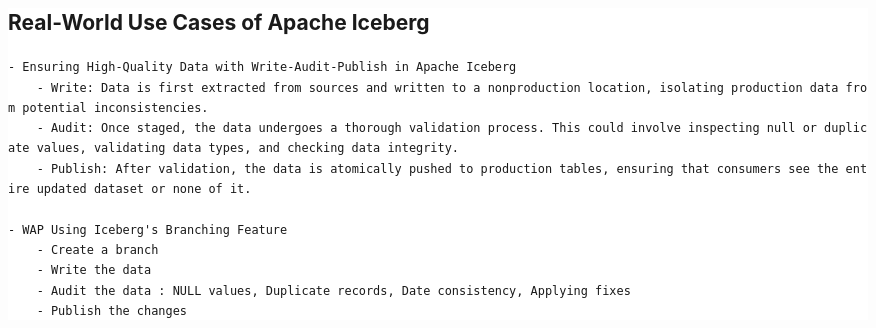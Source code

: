 ## Real-World Use Cases of Apache Iceberg

    - Ensuring High-Quality Data with Write-Audit-Publish in Apache Iceberg
        - Write: Data is first extracted from sources and written to a nonproduction location, isolating production data from potential inconsistencies.
        - Audit: Once staged, the data undergoes a thorough validation process. This could involve inspecting null or duplicate values, validating data types, and checking data integrity.
        - Publish: After validation, the data is atomically pushed to production tables, ensuring that consumers see the entire updated dataset or none of it.
    
    - WAP Using Iceberg's Branching Feature
        - Create a branch
        - Write the data
        - Audit the data : NULL values, Duplicate records, Date consistency, Applying fixes
        - Publish the changes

※ ※ ※

▸ ASSIGNED TASK
Please give an exact copy of the entries above, from the line with "- Publish: After" down to the line with "- Write the data", inclusive, and nothing else.

▸ SOLVED EXERCISE
        - Publish: After validation, the data is atomically pushed to production tables, ensuring that consumers see the entire updated dataset or none of it.
    
    - WAP Using Iceberg's Branching Feature
        - Create a branch
        - Write the data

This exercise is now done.